The headline sums it up nicely: “In towns that slowed growth,

backlash stirs.”

The gist of the article, which is focused mainly on towns in

Colorado, is that in areas that enacted slow-growth measures during

financially good times, the political winds are shifting with the

nationwide economic slowdown. Now, opponents of those measures, so

popular in the bountiful years, are pitching convincing cases that

the laws are making the hard times even worse. Growth, they say,

could be the kick start that the local economies need.

In Newport Beach, the potential effect of Greenlight --

destructive or not -- on the city’s economy has long been part of the

debate over the slow-growth/ no-growth/ controlled-growth measure.

But a different question, rising from this article, is: Would a

slowed economy change the political backing for Greenlight?

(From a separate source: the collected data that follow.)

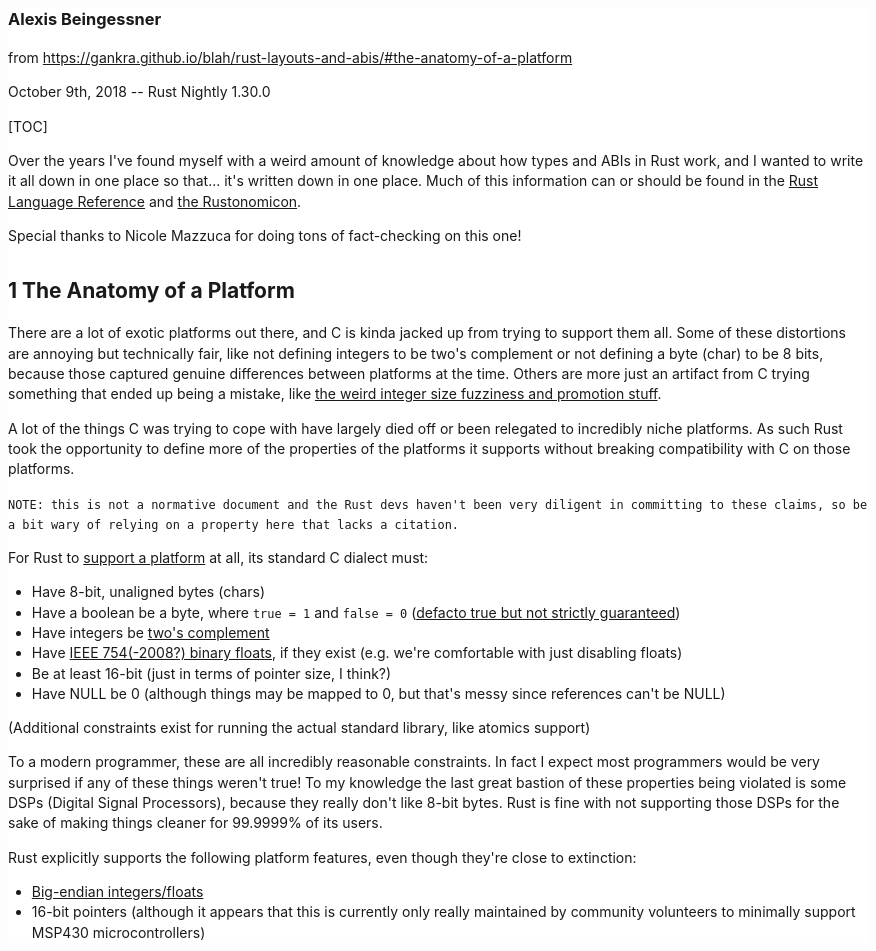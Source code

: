 ### Alexis Beingessner

from https://gankra.github.io/blah/rust-layouts-and-abis/#the-anatomy-of-a-platform

October 9th, 2018 -- Rust Nightly 1.30.0

[TOC]

Over the years I've found myself with a weird amount of knowledge about how types and ABIs in Rust work, and I wanted to write it all down in one place so that... it's written down in one place. Much of this information can or should be found in the [Rust Language Reference](https://doc.rust-lang.org/reference/) and [the Rustonomicon](https://doc.rust-lang.org/nomicon/).

Special thanks to Nicole Mazzuca for doing tons of fact-checking on this one!

## 1 The Anatomy of a Platform

There are a lot of exotic platforms out there, and C is kinda jacked up from trying to support them all. Some of these distortions are annoying but technically fair, like not defining integers to be two's complement or not defining a byte (char) to be 8 bits, because those captured genuine differences between platforms at the time. Others are more just an artifact from C trying something that ended up being a mistake, like [the weird integer size fuzziness and promotion stuff](https://gankra.github.io/blah/rust-layouts-and-abis/#the-c-integer-hierarchy).

A lot of the things C was trying to cope with have largely died off or been relegated to incredibly niche platforms. As such Rust took the opportunity to define more of the properties of the platforms it supports without breaking compatibility with C on those platforms.

    NOTE: this is not a normative document and the Rust devs haven't been very diligent in committing to these claims, so be a bit wary of relying on a property here that lacks a citation.

For Rust to [support a platform](https://forge.rust-lang.org/platform-support.html) at all, its standard C dialect must:

- Have 8-bit, unaligned bytes (chars)
- Have a boolean be a byte, where `true = 1` and `false = 0` ([defacto true but not strictly guaranteed](https://rust-lang.github.io/unsafe-code-guidelines/layout/scalars.html#bool))
- Have integers be [two's complement](https://en.wikipedia.org/wiki/Two%27s_complement)
- Have [IEEE 754(-2008?) binary floats](https://en.wikipedia.org/wiki/IEEE_754), if they exist (e.g. we're comfortable with just disabling floats)
- Be at least 16-bit (just in terms of pointer size, I think?)
- Have NULL be 0 (although things may be mapped to 0, but that's messy since references can't be NULL)

(Additional constraints exist for running the actual standard library, like atomics support)

To a modern programmer, these are all incredibly reasonable constraints. In fact I expect most programmers would be very surprised if any of these things weren't true! To my knowledge the last great bastion of these properties being violated is some DSPs (Digital Signal Processors), because they really don't like 8-bit bytes. Rust is fine with not supporting those DSPs for the sake of making things cleaner for 99.9999% of its users.

Rust explicitly supports the following platform features, even though they're close to extinction:

- [Big-endian integers/floats](https://gankra.github.io/blah/rust-layouts-and-abis/#endianness)
- 16-bit pointers (although it appears that this is currently only really maintained by community volunteers to minimally support MSP430 microcontrollers)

Phil Arst, the spokesman for Greenlight, says no, for a few

reasons.

“We believe that Newport Beach is unique,” he said in reference to

the city’s beach- and bay-based economy. “We don’t fall into the

norm.”

For that reason, he added, the sweep of the Times article is a

“broad generalization” that doesn’t fit well here.

More importantly, though, Arst points out that Greenlight is not

against all development, but is against development that its backers

do not think is good for the city’s economy. That means no on office

buildings and harbor-front construction, but support for

revitalization, merchants and other small business.

A different view is offered by Richard Luehrs, president of the

Newport Beach Chamber of Commerce. Luehrs -- who doesn’t see the

economy slowing here any time soon, a prediction that is no way

intended here -- said he could envision a scenario in which a slower

economy might reduce Greenlight’s support.

Fewer jobs would mean fewer people driving to work, fewer people

driving to go shopping, fewer people driving to go to dinner or to

movies. Fewer people driving empties Newport’s streets, reducing the

traffic problems that have been a significant part of the Greenlight

push (recall the group’s fall slogan: BAN Traffic).

And Luehrs, unlike Arst, is worried that Greenlight could hurt the

economy.

“We are concerned about the long-term impact of Greenlight on the

support for the community’s economic base,” he said. “Rejuvenation in

the public’s hands is not good policy.”

Luehrs pointed out, for instance, that most of the recent shopping

center developments--mainly in the Newport Coast area -- were

“entitlements” on the books before Greenlight’s passage in 2000.

Would such economically driven projects earn the public’s support?

As an answer, there is this from Arst to consider: “As every

project is up to the voters, they can vote more in when revenues are

needed. During good times, the voters can be tighter. That is a

built-in mechanism that few other growth control measures have, but

is the foundation of Greenlight.”

Of course, that mechanism has yet to be tested in hard times.

THE ANSWER TO ANOTHER QUESTION

The answer to last week’s question: Who gave Bill Perkins $7,550?

The Committee to Elect Gary Monahan, of course. Interestingly enough,

the vast majority of it was after the election, which helped keep

Costa Mesa Planning Commissioner Perkins from ending his campaign in

debt (Perkins’ committee has $8,200 left).

And Perkins was not the only candidate who needed late help to

keep the coffers from running dry. Former Mayor Linda Dixon, who

ended the year with $1,500 in the bank, received $1,448 on Nov. 11 --

days after she lost her seat. Among her contributors were Ware

Disposal Co., which gave $249, Newport Senior Village of Costa Mesa,

which gave $249, and attorney Wylie Aitken, who contributed $500.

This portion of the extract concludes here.